I got Google’s libvpx VP8 codec library to compile and run on the Sega Dreamcast with its Hitachi/Renesas SH-4 200 MHz CPU. So give Google/On2 their due credit for writing portable software. I’m not sure how best to illustrate this so please accept this still photo depicting my testbench Dreamcast console driving video to my monitor:
Why? Because I wanted to try my hand at porting some existing software to this console and because I tend to be most comfortable working with assorted multimedia software components. This seemed like it would be a good exercise.
You may have observed that the video is blue. Shortest, simplest answer: Pure laziness. Short, technical answer: Path of least resistance for getting through this exercise. Longer answer follows.
Update: I did eventually realize that the Dreamcast can work with YUV textures. Read more in my followup post.
Process and Pitfalls
libvpx comes with a number of little utilities including
decode_to_md5.c. The first order of business was porting over enough source files to make the VP8 decoder compile along with the MD5 testbench utility.
Again, I used the KallistiOS (KOS) console RTOS (aside: I’m still working to get modern Linux kernels compiled for the Dreamcast). I started by configuring and compiling libvpx on a regular desktop Linux system. From there, I was able to modify a number of configuration options to make the build more amenable to the embedded RTOS.

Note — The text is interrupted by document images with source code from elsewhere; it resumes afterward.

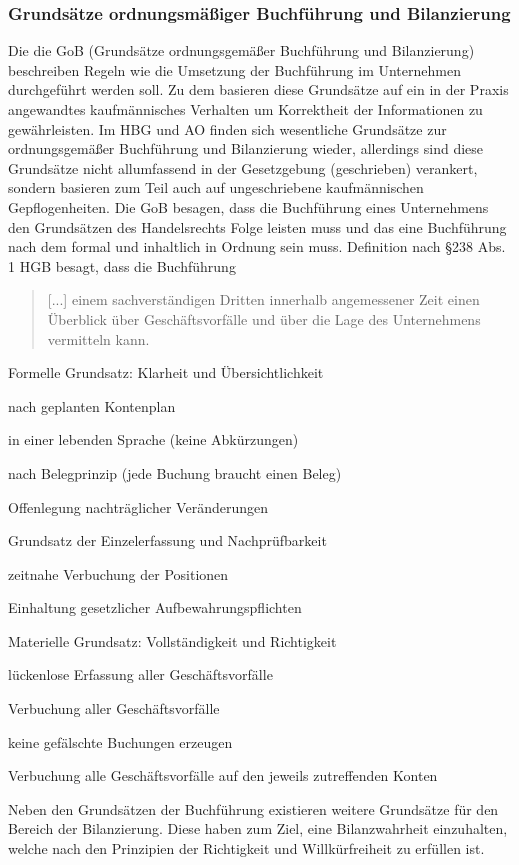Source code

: \subsubsection{Grundsätze ordnungsmäßiger Buchführung und Bilanzierung}
Die die GoB (Grundsätze ordnungsgemäßer Buchführung und Bilanzierung) beschreiben Regeln wie die Umsetzung der Buchführung im Unternehmen durchgeführt werden soll. Zu dem basieren diese Grundsätze auf ein in der Praxis angewandtes kaufmännisches Verhalten um Korrektheit der Informationen zu gewährleisten. Im HBG und AO finden sich wesentliche Grundsätze zur ordnungsgemäßer Buchführung und Bilanzierung wieder, allerdings sind diese Grundsätze nicht allumfassend in der Gesetzgebung (geschrieben) verankert, sondern basieren zum Teil auch auf ungeschriebene kaufmännischen Gepflogenheiten. Die GoB besagen, dass die Buchführung eines Unternehmens den Grundsätzen des Handelsrechts Folge leisten muss und das eine Buchführung nach dem formal und inhaltlich in Ordnung sein muss. 
Definition nach §238 Abs. 1 HGB besagt, dass die Buchführung \begin{quote}[...] einem sachverständigen Dritten innerhalb angemessener Zeit einen Überblick über Geschäftsvorfälle und über die Lage des Unternehmens vermitteln kann.\end{quote}

Formelle Grundsatz: Klarheit und Übersichtlichkeit
\begin{compactitem} 
\item  nach geplanten Kontenplan
\item  in einer lebenden Sprache (keine Abkürzungen)
\item  nach Belegprinzip (jede Buchung braucht einen Beleg)
\item  Offenlegung nachträglicher Veränderungen
\item  Grundsatz der Einzelerfassung und Nachprüfbarkeit
\item  zeitnahe Verbuchung der Positionen
\item  Einhaltung gesetzlicher Aufbewahrungspflichten
\end{compactitem}

Materielle Grundsatz: Vollständigkeit und Richtigkeit
\begin{compactitem}
\item  lückenlose Erfassung aller Geschäftsvorfälle
\item  Verbuchung aller Geschäftsvorfälle
\item  keine gefälschte Buchungen erzeugen
\item  Verbuchung alle Geschäftsvorfälle auf den jeweils zutreffenden Konten
\end{compactitem}
Neben den Grundsätzen der Buchführung existieren weitere Grundsätze für den Bereich der Bilanzierung. Diese haben zum Ziel, eine Bilanzwahrheit einzuhalten, welche nach den Prinzipien der Richtigkeit und Willkürfreiheit zu erfüllen ist. 

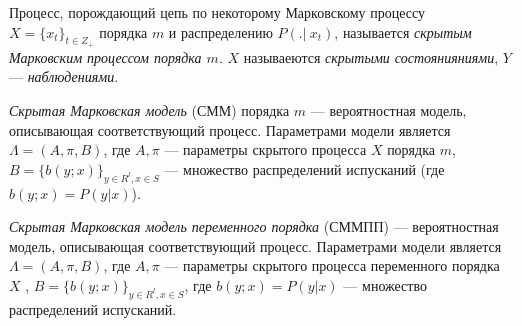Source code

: \documentclass{matmex-diploma-custom}
\begin{document}
\begin{definition}
Процесс, порождающий цепь по некоторому Марковскому процессу $X = \{x_{t}\}_{t \in Z_{+}}$ порядка $m$ и распределению $P(.|~x_{t})$, называется \textit{скрытым Марковским процессом порядка $m$}. 
$ X $ называеются \textit{скрытыми состоянияниями}, $Y$ --- \textit{наблюдениями}.
\end{definition}

\begin{definition}
\textit{Скрытая Марковская модель} (СММ) порядка $ m $ --- вероятностная модель, описывающая соответствующий процесс. Параметрами модели является $\Lambda=(A,\pi,B)$, где $A,\pi$ --- параметры скрытого процесса $X$ порядка $m$,  $ B = \{b(y; x)\}_{y \in R^{l}, x \in S}$ ---  множество распределений испусканий (где $ b(y; x) = P(y|x)$). 
\end{definition}

\begin{definition}
\textit{Скрытая Марковская модель переменного порядка} (СММПП) --- вероятностная модель, описывающая соответствующий процесс. Параметрами модели является $\Lambda=(A,\pi,B)$, где $A,\pi$ --- параметры скрытого процесса переменного порядка $X$ ,  $ B = \{b(y; x)\}_{y \in R^{l}, x \in S}$, где $ b(y; x) = P(y|x)$ ---  множество распределений испусканий. 
\end{definition}
\end{document}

I had to create a few shim header files that mapped various functions related to threading and synchronization to their KOS equivalents. For example, KOS has a threading library cleverly named kthreads which is mostly compatible with the more common pthread library functions. KOS apparently also predates stdint.h, so I had to contrive a file with those basic types.
So I got everything compiled and then uploaded the binary along with a small VP8 IVF test vector. Imagine my surprise when an MD5 sum came out of the serial console. Further, visualize my utter speechlessness when I noticed that the MD5 sum matched what my desktop platform produced. It worked!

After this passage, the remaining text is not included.